Mamadou Tandja
Le tripatouillage expliqué aux journalistes
Qui va donc pouvoir empêcher le président nigérien, Mamadou Tandja, d’organiser le référendum qu’il a programmé pour le 4 août prochain ? Bien malin qui saura répondre à cette interrogation.
Depuis qu’il a décidé, contre vents et marées, de modifier la Constitution en vue de prolonger son mandat afin, dit-il, d’achever ses « chantiers », Tandja a réussi à balayer les obstacles à son projet. Il réclame seulement 3 ans de plus pour terminer ce qu’il n’a pu faire en 10 ans ! Mais pourquoi, diable, cette race de gouvernants pensent-ils qu’après eux personne ne peut poursuivre les œuvres qu’ils ont entreprises ? L’homme qui avait fait le serment coranique de ne pas toucher à la Loi fondamentale nigérienne s’est dénié aujourd’hui. Ainsi, comme un bulldozer, le chef de l’Etat du pays d’Amani Diori avance irrésistiblement dans le désert du Ténéré. Ce qui pouvait lui résister à l’intérieur est littéralement anéanti.
S’étant octroyé des pouvoirs exceptionnels, notre président devenu Hercule a dissous la Cour constitutionnelle qui s’était courageusement opposée à son projet de référendum. L’opposition et la rue aboient, mais la caravane Tandja passe, passe et passe. L’indétrônable Tandja, inflexible, tente de museler la presse en prenant des sanctions sans préavis contre ce quatrième pouvoir, auquel il a recours. N’a-t-il pas convié, en début de semaine, des journalistes à une conférence pour dispenser un cours sur le référendum ?
Les obstacles extérieurs à ce projet sont comme châteaux de cartes, qui s’écroulent à la moindre sortie du maître de Niamey.

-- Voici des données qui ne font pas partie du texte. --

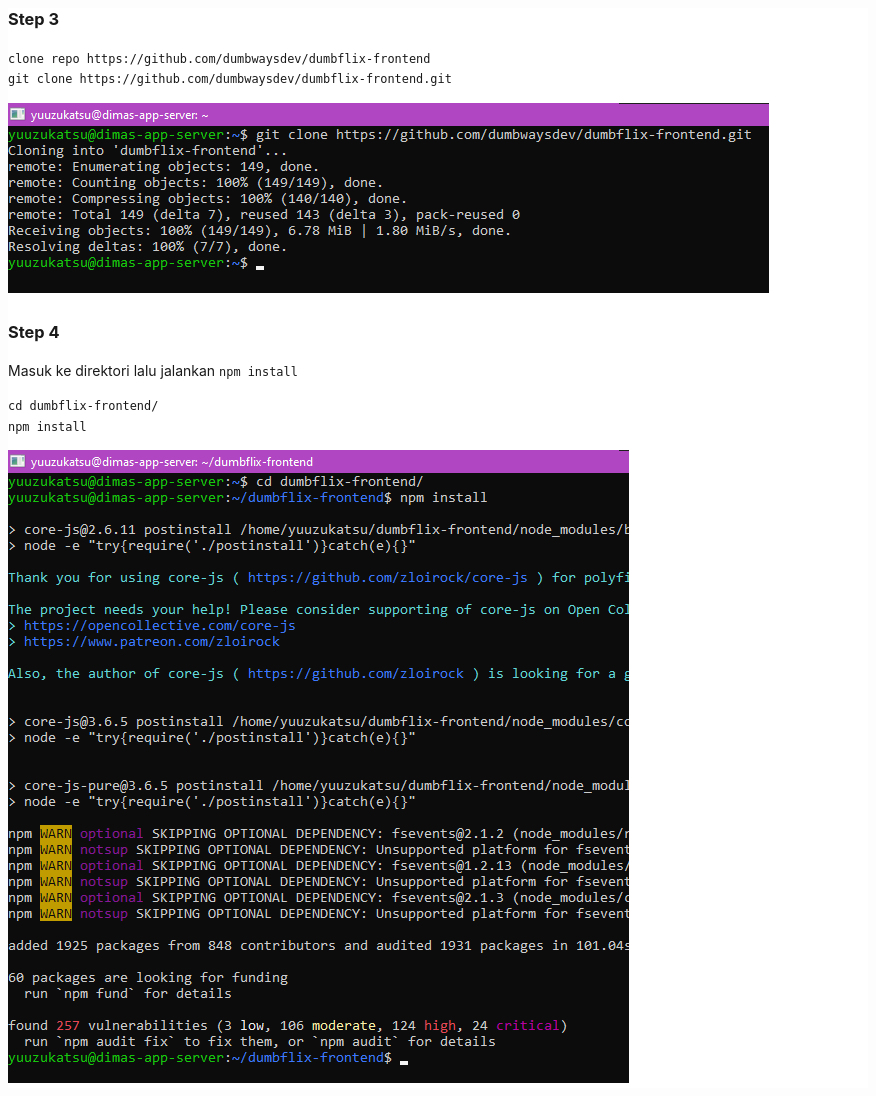 ### Step 3
```
clone repo https://github.com/dumbwaysdev/dumbflix-frontend
git clone https://github.com/dumbwaysdev/dumbflix-frontend.git
```
![](./images/media/image18.png) 

### Step 4

Masuk ke direktori lalu jalankan `npm install`
```
cd dumbflix-frontend/
npm install
```
![](./images/media/image19.png)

L’Union européenne, qui a tapé du poing sur la table en bloquant une aide budgétaire à l’Etat nigérien, n’aura pas pu faire reculer le président Tandja. Eh oui ! Pas même cette délégation conjointe de l’Organisation des Nations unies (ONU), de l’Union africaine (UA) et de la Communauté économique des Etats de l’Afrique de l’Ouest (CEDEAO) n’a pu obtenir de celui qui veut tout simplement rester au pouvoir qu’il abandonne son idée. « Le peuple est venu vers moi pour me demander de rester trois ans de plus pour parachever ce que j’ai entrepris », clame Mamadou Tandja à qui veut l’entendre. Il nargue ainsi cette mission tripartite, qui voulait faire pression sur lui et qui ne l’aura, au bout du compte, même pas impressionné ; l’homme étant resté de marbre.
En effet, après le départ de la délégation, il a martelé, dans un discours fait à la télévision, qu’il ne travaille pas pour la communauté internationale mais plutôt pour le peuple nigérien, qui l’aurait supplié de rester. Il en est venu même à dire qu’il ne craint pas la pression étrangère. C’est toujours la même chose donc : on critique, on manifeste bruyamment dans la rue sans jamais parvenir à faire changer quoi que ce soit ; jusqu’à ce qu’un « fou » use de la force pour régler définitivement les choses.
L’armée nigérienne, on le sait, a dit rester républicaine, mais tout peut arriver, même si, à dix jours du fameux référendum, décrié, on est tenté de croire que le tour est parfaitement joué ; car, au regard des barrières franchies par le président Tandja, tout porte à croire qu’au soir de cette manœuvre, le blanc-seing lui sera donné. En tout cas, MT a tout bravé, tout surmonté, tout laminé pour ne pas arriver à ses fins. C’est dommage parce que c’est la démocratie qui aura perdu dans ce pays.